C'est dans ces conditions que s'est imposé le recours à l'habilitation législative pour la création d'une autorisation interministérielle dédiée à ces expérimentations et associant l'ensemble des collectivités et autorités organisatrices de transport concernées. Le recours à la loi en garantit le principe, le renvoi au pouvoir réglementaire les modalités d'application susceptibles d'évolutions.
En conséquence, le projet d'ordonnance crée un régime d'autorisation de circulation sur la voie publique spécifique à l'expérimentation de véhicule à délégation partielle ou totale de conduite.
L'article 1er place la sécurité au cœur des expérimentations de véhicules à délégation partielle ou totale de conduite.
L'article 2 dispose que cette autorisation est délivrée par le ministre chargé des transports après avis du ministre de l'intérieur et, s'il y a lieu, les avis des gestionnaires de voirie, des autorités compétentes en matière de police de circulation et des autorités organisatrices des transports concernés.
L'article 3 renvoie à un décret en Conseil d'Etat pour fixer les conditions de délivrance de l'autorisation et ses modalités de mise en œuvre, ainsi qu'à un arrêté conjoint du ministre chargé des transports et du ministre de l'intérieur pour préciser la composition du dossier de demande et le contenu du registre créé pour répertorier les autorisations délivrées.
Tel est l'objet de la présente ordonnance que nous avons l'honneur de soumettre à votre approbation.
Veuillez agréer, Monsieur le Président, l'assurance de notre profond respect.

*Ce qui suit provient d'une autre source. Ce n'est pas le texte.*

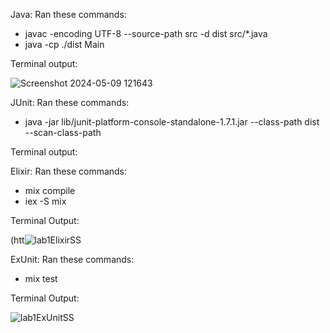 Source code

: Java:
Ran these commands:
- javac -encoding UTF-8 --source-path src -d dist src/*.java
- java -cp ./dist Main

Terminal output:


![Screenshot 2024-05-09 121643](https://github.com/Kylan-Thurairajah/-seg3103_playground-/assets/115436152/0955e65e-95df-4da7-a4e1-e85efb6bd959)



JUnit:
Ran these commands:
- java -jar lib/junit-platform-console-standalone-1.7.1.jar --class-path dist --scan-class-path

Terminal output:







Elixir: 
Ran these commands:
- mix compile
- iex -S mix

Terminal Output:

(htt![lab1ElixirSS](https://github.com/Kylan-Thurairajah/-seg3103_playground-/assets/115436152/1a064181-3a68-46df-8f4e-a764261671c6)


ExUnit:
Ran these commands:
- mix test

Terminal Output:


![lab1ExUnitSS](https://github.com/Kylan-Thurairajah/-seg3103_playground-/assets/115436152/591615f8-66b4-4485-9610-c0cbb742804f)

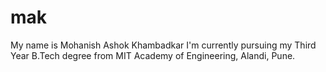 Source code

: # mak
My name is Mohanish Ashok Khambadkar
I'm currently pursuing my Third Year B.Tech degree from MIT Academy of Engineering, Alandi, Pune.
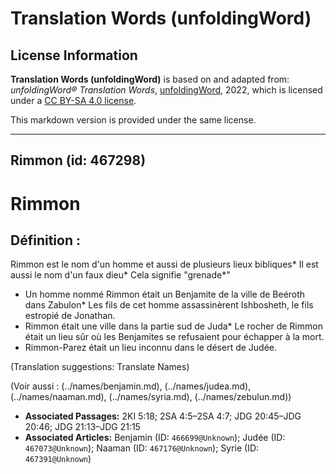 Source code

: # Translation Words (unfoldingWord)

## License Information

**Translation Words (unfoldingWord)** is based on and adapted from: _unfoldingWord® Translation Words_, [unfoldingWord](https://unfoldingword.org/utw), 2022, which is licensed under a [CC BY-SA 4.0 license](https://creativecommons.org/licenses/by-sa/4.0/legalcode.en).

This markdown version is provided under the same license.



--------------------------------

## Rimmon (id: 467298)

Rimmon
======

Définition :
------------

Rimmon est le nom d'un homme et aussi de plusieurs lieux bibliques\* Il est aussi le nom d'un faux dieu\* Cela signifie "grenade\*"

* Un homme nommé Rimmon était un Benjamite de la ville de Beéroth dans Zabulon\* Les fils de cet homme assassinèrent Ishbosheth, le fils estropié de Jonathan.
* Rimmon était une ville dans la partie sud de Juda\* Le rocher de Rimmon était un lieu sûr où les Benjamites se refusaient pour échapper à la mort.
* Rimmon\-Parez était un lieu inconnu dans le désert de Judée.

(Translation suggestions: Translate Names)

(Voir aussi : (../names/benjamin.md), (../names/judea.md), (../names/naaman.md), (../names/syria.md), (../names/zebulun.md))

* **Associated Passages:** 2KI 5:18; 2SA 4:5–2SA 4:7; JDG 20:45–JDG 20:46; JDG 21:13–JDG 21:15
* **Associated Articles:** Benjamin (ID: `466699@Unknown`); Judée (ID: `467073@Unknown`); Naaman (ID: `467176@Unknown`); Syrie (ID: `467391@Unknown`)


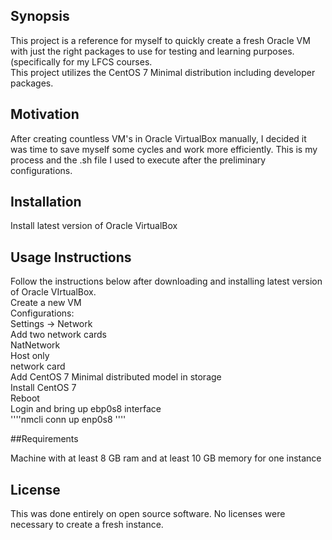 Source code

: ## Synopsis  

This project is a reference for myself to quickly create a fresh Oracle VM with just the right packages to use for testing and learning purposes. (specifically for my LFCS courses.  
This project utilizes the CentOS 7 Minimal distribution including developer packages.  

## Motivation  

After creating countless VM's in Oracle VirtualBox manually, I decided it was time to save myself some cycles and work more efficiently. This is my process and the .sh file I used to execute after the preliminary configurations.  

## Installation  

Install latest version of Oracle VirtualBox  

## Usage Instructions  

Follow the instructions below after downloading and installing latest version of Oracle VIrtualBox.  
Create a new VM  
Configurations:  
Settings  -> Network  
Add two network cards  
NatNetwork  
Host only  
network card  
Add CentOS 7 Minimal distributed model in storage  
Install CentOS 7  
Reboot  
Login and bring up ebp0s8 interface  
''''nmcli conn up enp0s8
''''

##Requirements  

Machine with at least 8 GB ram and at least 10 GB memory for one instance  

## License  

This was done entirely on open source software. No licenses were necessary to create a fresh instance.  
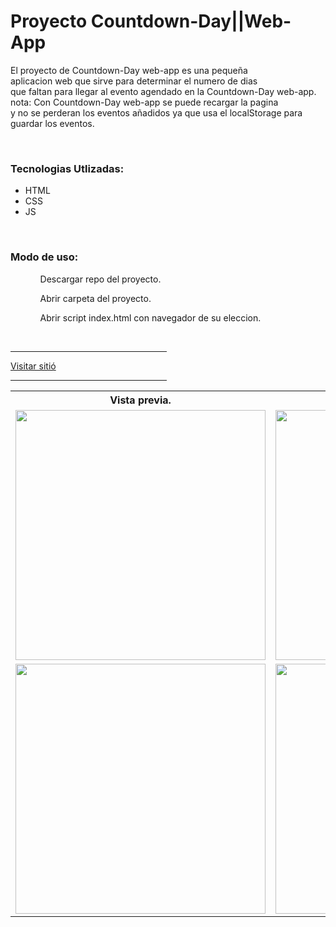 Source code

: # Proyecto Countdown-Day||Web-App

<p>El proyecto de Countdown-Day web-app es una pequeña<br> aplicacion web que sirve para determinar el numero de dias<br>que faltan para llegar al evento agendado en la Countdown-Day web-app.<br>nota: Con Countdown-Day web-app se puede recargar la pagina<br>y no se perderan los eventos añadidos ya que usa el localStorage para guardar los eventos.</p><br>

<h3>Tecnologias Utlizadas:</h3>
<ul>
	<li>HTML</li>
	<li>CSS</li>
	<li>JS</li>
</ul><br>

<h3>Modo de uso:</h3>
<ul>
	<ol>Descargar repo del proyecto.</ol>
	<ol>Abrir carpeta del proyecto.</ol>
	<ol>Abrir script index.html con navegador de su eleccion.</ol>
</ul><br>

<hr width="250"><a href="https://aressantonio.github.io/Proyecto-Countdown-Day-Web-App/">Visitar sitió</a><hr width="250">

<table>
	<tr>
		<th>Vista previa.</th>
	</tr>
	<tr>
		<td>
			<img src="https://user-images.githubusercontent.com/99376135/211953707-6b804093-1d6a-4408-9b27-aad334188711.png" alt="" width="400">
		</td>
		<td>
			<img src="https://user-images.githubusercontent.com/99376135/211953744-b66863fc-29ca-4c25-b505-7886338dc132.png" alt="" width="400">
		</td>
		<td>
			<img src="https://user-images.githubusercontent.com/99376135/211953765-b6b7b658-b324-4ae6-a26d-f5ad2343d54a.png" alt="" width="400">
		</td>
		<td>
			<img src="https://user-images.githubusercontent.com/99376135/211953775-57c7a617-1ea1-4f8b-9543-88985191a956.png" alt="" width="400">
		</td>
	</tr>
	<tr>
		<td>
			<img src="https://user-images.githubusercontent.com/99376135/211953811-9983c0ec-0e19-42ef-a626-4ff7bfb2fcc4.png" alt="" width="400">
		</td>
		<td>
			<img src="https://user-images.githubusercontent.com/99376135/211953833-e87b5f02-fcba-49cc-8f5a-154493063ae3.png" alt="" width="400">
		</td>
		<td>
			<img src="https://user-images.githubusercontent.com/99376135/211953849-5c22ca30-e5fd-4fd8-a45a-973377dddee7.png" alt="" width="400">
		</td>
	</tr>
</table>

(1) Les niveaux d'automatisation d'un véhicule font l'objet de plusieurs nomenclatures, à valeur indicative ; ainsi, le document le plus récent, « SAE surface véhicule information report J3016 Issued 2014-01 - Taxonomy and Definition for Terms Related to On-Road Motor Vehicle Automated Driving Systems », présente cinq niveaux, allant du niveau 1 - assistance à la conduite - au niveau 5 - automatisation complète.

Le niveau d'automatisation 1 recouvre les systèmes avancés d'assistance à la conduite (ADAS : Advanced Driver Assistance System) dont les expérimentations, homologations et mises sur le marché sont couvertes par la législation existante.

(2) CityMobil 1 en 2008 et 2011 et CityMobil 2 de novembre 2014 à avril 2015.